Su respuesta es elocuente. Bajo a mi despacho y le pido a Vlasópulos que venga.
– Mañana por la mañana, a las diez, quiero en mi despacho a Petrakis, de la agencia Helias, y a Andreópulos, de Spot. No por teléfono, sino con una citación oficial para declarar. -Vlasópulos se sorprende-. Acaban de revelarnos nuevos datos que van a facilitarnos la investigación.
– ¿Quién los ha revelado?, ¿la persona que quería hablar con usted?
– En efecto. ¡El asesino en persona!
Vlasópulos se queda mirándome de hito en hito.
Capítulo 27
En casa me espera un verdadero cónclave familiar. Están Katerina, Adrianí, Fanis y sus padres, que han venido a despedirse de nosotros porque mañana regresan a Volos. Se han sentado alrededor del televisor y conversan. La televisión es a la familia moderna lo que el brasero era a la antigua. En este momento, el aparato está encendido, pero nadie le hace mucho caso. La familia comenta la odisea de Katerina, pero ella presta más atención al brasero. Sebastí, santiguándose, da gracias a Dios por que todo haya acabado sin excesivo sufrimiento. Adrianí comenta su promesa de ir el 15 de agosto a la procesión de Tinos, mientras Pródromos cuenta qué habría hecho él con los terroristas si hubiese sido el ministro. La única que no chista la boca es Katerina. Se limita a volver la cabeza en dirección a quien habla, escucha distraída, y pasa al siguiente.
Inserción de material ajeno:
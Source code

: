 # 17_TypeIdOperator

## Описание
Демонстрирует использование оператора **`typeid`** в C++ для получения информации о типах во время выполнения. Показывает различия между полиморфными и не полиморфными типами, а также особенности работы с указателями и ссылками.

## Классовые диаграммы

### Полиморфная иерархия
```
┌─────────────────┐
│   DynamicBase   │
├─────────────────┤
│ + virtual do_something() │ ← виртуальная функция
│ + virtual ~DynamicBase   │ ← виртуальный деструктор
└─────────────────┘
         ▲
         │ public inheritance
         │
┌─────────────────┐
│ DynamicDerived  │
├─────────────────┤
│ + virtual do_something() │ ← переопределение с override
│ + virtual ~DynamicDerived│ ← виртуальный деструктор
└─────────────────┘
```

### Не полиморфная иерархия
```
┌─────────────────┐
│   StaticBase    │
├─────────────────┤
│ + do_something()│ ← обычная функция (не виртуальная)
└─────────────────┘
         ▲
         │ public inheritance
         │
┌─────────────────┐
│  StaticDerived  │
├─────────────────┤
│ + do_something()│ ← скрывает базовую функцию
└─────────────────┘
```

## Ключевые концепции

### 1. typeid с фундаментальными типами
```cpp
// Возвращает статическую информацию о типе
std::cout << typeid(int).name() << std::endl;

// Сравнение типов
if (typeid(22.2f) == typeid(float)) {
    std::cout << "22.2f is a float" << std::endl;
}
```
Es como si no comprendiese lo que dicen y atendiese mecánicamente el sonido de sus voces.
Saludo a todo el mundo y me dirijo hacia mi hija. Me inclino y le doy un beso en el pelo. No me devuelve el beso, sólo levanta los ojos y esboza una sonrisa apagada.
– ¿Cómo estás, pequeña?
– ¡Bien!
Su «bien» suena forzado.
Voy a saludar a mis consuegros y después me siento en el sofá, al lado de Adrianí.
– No ha probado bocado en todo el día -me dice Adrianí, recordándome de nuevo a la madre que delata al hijo para que el padre le riña. Parece que también ella se da cuenta, porque se apresura a justificarse-: La ejecución del rehén la ha trastornado, ha perdido el poco ánimo que le quedaba.
Katerina escucha indiferente y no reacciona, como si Adrianí hablase de otra persona.
– De todos modos, de momento mantienen en secreto la identidad de la víctima -recuerda Sebastí.
– O aún no han podido averiguarlo, cosa bastante probable, o tal vez la sepan pero prefieren hablar antes con la familia para comunicárselo ellos.
– Y tú, consuegro, ¿no tienes manera de enterarte? -me pregunta Pródromos.
– ¿Por qué tendría él que enterarse? -interviene Fanis-. ¿Cambiaría algo si supiésemos de quién se trata? ¿Lo canonizaremos, quizás?
– Está bien, hijo, no te enfades, lo he dicho por decir -dice Pródromos, sorprendido ante la violenta reacción de Fanis.
Yo ya me había dado cuenta de eso mientras hablaba con él por teléfono. El Fanis tranquilo de antes había cedido su lugar a otro que perdía los nervios a la menor provocación. Si Katerina había acabado su odisea trastornada y exhausta, Fanis lo había hecho susceptible y agresivo.
Como si me leyese el pensamiento, Fanis salta de su asiento y agarra a Katerina del brazo.
– Venga, salgamos a dar una vuelta, que nos dé el aire -le propone.